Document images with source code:
[Start of section]
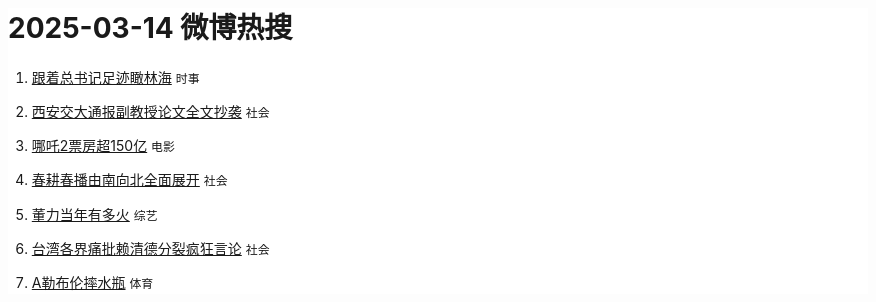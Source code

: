 # 2025-03-14 微博热搜 
1. [跟着总书记足迹瞰林海](https://m.weibo.cn/search?containerid=100103type%3D1%26t%3D10%26q%3D%23%E8%B7%9F%E7%9D%80%E6%80%BB%E4%B9%A6%E8%AE%B0%E8%B6%B3%E8%BF%B9%E7%9E%B0%E6%9E%97%E6%B5%B7%23&stream_entry_id=51&isnewpage=1&extparam=seat%3D1%26pos%3D0%26cate%3D10103%26q%3D%2523%25E8%25B7%259F%25E7%259D%2580%25E6%2580%25BB%25E4%25B9%25A6%25E8%25AE%25B0%25E8%25B6%25B3%25E8%25BF%25B9%25E7%259E%25B0%25E6%259E%2597%25E6%25B5%25B7%2523%26dgr%3D0%26filter_type%3Drealtimehot%26stream_entry_id%3D51%26c_type%3D51%26display_time%3D1741964746%26pre_seqid%3D174196474646193282284136) `时事` 

2. [西安交大通报副教授论文全文抄袭](https://m.weibo.cn/search?containerid=100103type%3D1%26t%3D10%26q%3D%23%E8%A5%BF%E5%AE%89%E4%BA%A4%E5%A4%A7%E9%80%9A%E6%8A%A5%E5%89%AF%E6%95%99%E6%8E%88%E8%AE%BA%E6%96%87%E5%85%A8%E6%96%87%E6%8A%84%E8%A2%AD%23&stream_entry_id=31&isnewpage=1&extparam=seat%3D1%26cate%3D5001%26stream_entry_id%3D31%26lcate%3D5001%26pos%3D0%26realpos%3D1%26flag%3D1%26q%3D%2523%25E8%25A5%25BF%25E5%25AE%2589%25E4%25BA%25A4%25E5%25A4%25A7%25E9%2580%259A%25E6%258A%25A5%25E5%2589%25AF%25E6%2595%2599%25E6%258E%2588%25E8%25AE%25BA%25E6%2596%2587%25E5%2585%25A8%25E6%2596%2587%25E6%258A%2584%25E8%25A2%25AD%2523%26dgr%3D0%26filter_type%3Drealtimehot%26band_rank%3D1%26c_type%3D31%26display_time%3D1741964746%26pre_seqid%3D174196474646193282284136) `社会` 

3. [哪吒2票房超150亿](https://m.weibo.cn/search?containerid=100103type%3D1%26t%3D10%26q%3D%23%E5%93%AA%E5%90%922%E7%A5%A8%E6%88%BF%E8%B6%85150%E4%BA%BF%23&stream_entry_id=31&isnewpage=1&extparam=seat%3D1%26cate%3D5001%26stream_entry_id%3D31%26lcate%3D5001%26pos%3D1%26realpos%3D2%26flag%3D2%26q%3D%2523%25E5%2593%25AA%25E5%2590%25922%25E7%25A5%25A8%25E6%2588%25BF%25E8%25B6%2585150%25E4%25BA%25BF%2523%26dgr%3D0%26filter_type%3Drealtimehot%26band_rank%3D2%26c_type%3D31%26display_time%3D1741964746%26pre_seqid%3D174196474646193282284136) `电影` 

4. [春耕春播由南向北全面展开](https://m.weibo.cn/search?containerid=100103type%3D1%26t%3D10%26q%3D%23%E6%98%A5%E8%80%95%E6%98%A5%E6%92%AD%E7%94%B1%E5%8D%97%E5%90%91%E5%8C%97%E5%85%A8%E9%9D%A2%E5%B1%95%E5%BC%80%23&stream_entry_id=31&isnewpage=1&extparam=seat%3D1%26cate%3D5001%26stream_entry_id%3D31%26lcate%3D5001%26pos%3D2%26realpos%3D3%26flag%3D1%26q%3D%2523%25E6%2598%25A5%25E8%2580%2595%25E6%2598%25A5%25E6%2592%25AD%25E7%2594%25B1%25E5%258D%2597%25E5%2590%2591%25E5%258C%2597%25E5%2585%25A8%25E9%259D%25A2%25E5%25B1%2595%25E5%25BC%2580%2523%26dgr%3D0%26filter_type%3Drealtimehot%26band_rank%3D3%26c_type%3D31%26display_time%3D1741964746%26pre_seqid%3D174196474646193282284136) `社会` 

5. [董力当年有多火](https://m.weibo.cn/search?containerid=100103type%3D1%26t%3D10%26q%3D%23%E8%91%A3%E5%8A%9B%E5%BD%93%E5%B9%B4%E6%9C%89%E5%A4%9A%E7%81%AB%23&stream_entry_id=31&isnewpage=1&extparam=seat%3D1%26cate%3D5001%26stream_entry_id%3D31%26lcate%3D5001%26pos%3D3%26realpos%3D4%26flag%3D1%26q%3D%2523%25E8%2591%25A3%25E5%258A%259B%25E5%25BD%2593%25E5%25B9%25B4%25E6%259C%2589%25E5%25A4%259A%25E7%2581%25AB%2523%26dgr%3D0%26filter_type%3Drealtimehot%26band_rank%3D4%26c_type%3D31%26display_time%3D1741964746%26pre_seqid%3D174196474646193282284136) `综艺` 

6. [台湾各界痛批赖清德分裂疯狂言论](https://m.weibo.cn/search?containerid=100103type%3D1%26t%3D10%26q%3D%23%E5%8F%B0%E6%B9%BE%E5%90%84%E7%95%8C%E7%97%9B%E6%89%B9%E8%B5%96%E6%B8%85%E5%BE%B7%E5%88%86%E8%A3%82%E7%96%AF%E7%8B%82%E8%A8%80%E8%AE%BA%23&stream_entry_id=31&isnewpage=1&extparam=seat%3D1%26cate%3D5001%26stream_entry_id%3D31%26lcate%3D5001%26pos%3D4%26realpos%3D5%26flag%3D1%26q%3D%2523%25E5%258F%25B0%25E6%25B9%25BE%25E5%2590%2584%25E7%2595%258C%25E7%2597%259B%25E6%2589%25B9%25E8%25B5%2596%25E6%25B8%2585%25E5%25BE%25B7%25E5%2588%2586%25E8%25A3%2582%25E7%2596%25AF%25E7%258B%2582%25E8%25A8%2580%25E8%25AE%25BA%2523%26dgr%3D0%26filter_type%3Drealtimehot%26band_rank%3D5%26c_type%3D31%26display_time%3D1741964746%26pre_seqid%3D174196474646193282284136) `社会` 

7. [A勒布伦摔水瓶](https://m.weibo.cn/search?containerid=100103type%3D1%26t%3D10%26q%3D%23A%E5%8B%92%E5%B8%83%E4%BC%A6%E6%91%94%E6%B0%B4%E7%93%B6%23&stream_entry_id=31&isnewpage=1&extparam=seat%3D1%26cate%3D5001%26stream_entry_id%3D31%26lcate%3D5001%26pos%3D5%26realpos%3D6%26flag%3D0%26q%3D%2523A%25E5%258B%2592%25E5%25B8%2583%25E4%25BC%25A6%25E6%2591%2594%25E6%25B0%25B4%25E7%2593%25B6%2523%26dgr%3D0%26filter_type%3Drealtimehot%26band_rank%3D6%26c_type%3D31%26display_time%3D1741964746%26pre_seqid%3D174196474646193282284136) `体育`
[End of section]
> [Task to complete]:
Repeat each record verbatim, pictures excluded.

> [Written solution]:
Source code

: # 2025-03-14 微博热搜 
1. [跟着总书记足迹瞰林海](https://m.weibo.cn/search?containerid=100103type%3D1%26t%3D10%26q%3D%23%E8%B7%9F%E7%9D%80%E6%80%BB%E4%B9%A6%E8%AE%B0%E8%B6%B3%E8%BF%B9%E7%9E%B0%E6%9E%97%E6%B5%B7%23&stream_entry_id=51&isnewpage=1&extparam=seat%3D1%26pos%3D0%26cate%3D10103%26q%3D%2523%25E8%25B7%259F%25E7%259D%2580%25E6%2580%25BB%25E4%25B9%25A6%25E8%25AE%25B0%25E8%25B6%25B3%25E8%25BF%25B9%25E7%259E%25B0%25E6%259E%2597%25E6%25B5%25B7%2523%26dgr%3D0%26filter_type%3Drealtimehot%26stream_entry_id%3D51%26c_type%3D51%26display_time%3D1741964746%26pre_seqid%3D174196474646193282284136) `时事` 

2. [西安交大通报副教授论文全文抄袭](https://m.weibo.cn/search?containerid=100103type%3D1%26t%3D10%26q%3D%23%E8%A5%BF%E5%AE%89%E4%BA%A4%E5%A4%A7%E9%80%9A%E6%8A%A5%E5%89%AF%E6%95%99%E6%8E%88%E8%AE%BA%E6%96%87%E5%85%A8%E6%96%87%E6%8A%84%E8%A2%AD%23&stream_entry_id=31&isnewpage=1&extparam=seat%3D1%26cate%3D5001%26stream_entry_id%3D31%26lcate%3D5001%26pos%3D0%26realpos%3D1%26flag%3D1%26q%3D%2523%25E8%25A5%25BF%25E5%25AE%2589%25E4%25BA%25A4%25E5%25A4%25A7%25E9%2580%259A%25E6%258A%25A5%25E5%2589%25AF%25E6%2595%2599%25E6%258E%2588%25E8%25AE%25BA%25E6%2596%2587%25E5%2585%25A8%25E6%2596%2587%25E6%258A%2584%25E8%25A2%25AD%2523%26dgr%3D0%26filter_type%3Drealtimehot%26band_rank%3D1%26c_type%3D31%26display_time%3D1741964746%26pre_seqid%3D174196474646193282284136) `社会` 

3. [哪吒2票房超150亿](https://m.weibo.cn/search?containerid=100103type%3D1%26t%3D10%26q%3D%23%E5%93%AA%E5%90%922%E7%A5%A8%E6%88%BF%E8%B6%85150%E4%BA%BF%23&stream_entry_id=31&isnewpage=1&extparam=seat%3D1%26cate%3D5001%26stream_entry_id%3D31%26lcate%3D5001%26pos%3D1%26realpos%3D2%26flag%3D2%26q%3D%2523%25E5%2593%25AA%25E5%2590%25922%25E7%25A5%25A8%25E6%2588%25BF%25E8%25B6%2585150%25E4%25BA%25BF%2523%26dgr%3D0%26filter_type%3Drealtimehot%26band_rank%3D2%26c_type%3D31%26display_time%3D1741964746%26pre_seqid%3D174196474646193282284136) `电影` 

4. [春耕春播由南向北全面展开](https://m.weibo.cn/search?containerid=100103type%3D1%26t%3D10%26q%3D%23%E6%98%A5%E8%80%95%E6%98%A5%E6%92%AD%E7%94%B1%E5%8D%97%E5%90%91%E5%8C%97%E5%85%A8%E9%9D%A2%E5%B1%95%E5%BC%80%23&stream_entry_id=31&isnewpage=1&extparam=seat%3D1%26cate%3D5001%26stream_entry_id%3D31%26lcate%3D5001%26pos%3D2%26realpos%3D3%26flag%3D1%26q%3D%2523%25E6%2598%25A5%25E8%2580%2595%25E6%2598%25A5%25E6%2592%25AD%25E7%2594%25B1%25E5%258D%2597%25E5%2590%2591%25E5%258C%2597%25E5%2585%25A8%25E9%259D%25A2%25E5%25B1%2595%25E5%25BC%2580%2523%26dgr%3D0%26filter_type%3Drealtimehot%26band_rank%3D3%26c_type%3D31%26display_time%3D1741964746%26pre_seqid%3D174196474646193282284136) `社会` 

5. [董力当年有多火](https://m.weibo.cn/search?containerid=100103type%3D1%26t%3D10%26q%3D%23%E8%91%A3%E5%8A%9B%E5%BD%93%E5%B9%B4%E6%9C%89%E5%A4%9A%E7%81%AB%23&stream_entry_id=31&isnewpage=1&extparam=seat%3D1%26cate%3D5001%26stream_entry_id%3D31%26lcate%3D5001%26pos%3D3%26realpos%3D4%26flag%3D1%26q%3D%2523%25E8%2591%25A3%25E5%258A%259B%25E5%25BD%2593%25E5%25B9%25B4%25E6%259C%2589%25E5%25A4%259A%25E7%2581%25AB%2523%26dgr%3D0%26filter_type%3Drealtimehot%26band_rank%3D4%26c_type%3D31%26display_time%3D1741964746%26pre_seqid%3D174196474646193282284136) `综艺` 

6. [台湾各界痛批赖清德分裂疯狂言论](https://m.weibo.cn/search?containerid=100103type%3D1%26t%3D10%26q%3D%23%E5%8F%B0%E6%B9%BE%E5%90%84%E7%95%8C%E7%97%9B%E6%89%B9%E8%B5%96%E6%B8%85%E5%BE%B7%E5%88%86%E8%A3%82%E7%96%AF%E7%8B%82%E8%A8%80%E8%AE%BA%23&stream_entry_id=31&isnewpage=1&extparam=seat%3D1%26cate%3D5001%26stream_entry_id%3D31%26lcate%3D5001%26pos%3D4%26realpos%3D5%26flag%3D1%26q%3D%2523%25E5%258F%25B0%25E6%25B9%25BE%25E5%2590%2584%25E7%2595%258C%25E7%2597%259B%25E6%2589%25B9%25E8%25B5%2596%25E6%25B8%2585%25E5%25BE%25B7%25E5%2588%2586%25E8%25A3%2582%25E7%2596%25AF%25E7%258B%2582%25E8%25A8%2580%25E8%25AE%25BA%2523%26dgr%3D0%26filter_type%3Drealtimehot%26band_rank%3D5%26c_type%3D31%26display_time%3D1741964746%26pre_seqid%3D174196474646193282284136) `社会` 

7. [A勒布伦摔水瓶](https://m.weibo.cn/search?containerid=100103type%3D1%26t%3D10%26q%3D%23A%E5%8B%92%E5%B8%83%E4%BC%A6%E6%91%94%E6%B0%B4%E7%93%B6%23&stream_entry_id=31&isnewpage=1&extparam=seat%3D1%26cate%3D5001%26stream_entry_id%3D31%26lcate%3D5001%26pos%3D5%26realpos%3D6%26flag%3D0%26q%3D%2523A%25E5%258B%2592%25E5%25B8%2583%25E4%25BC%25A6%25E6%2591%2594%25E6%25B0%25B4%25E7%2593%25B6%2523%26dgr%3D0%26filter_type%3Drealtimehot%26band_rank%3D6%26c_type%3D31%26display_time%3D1741964746%26pre_seqid%3D174196474646193282284136) `体育`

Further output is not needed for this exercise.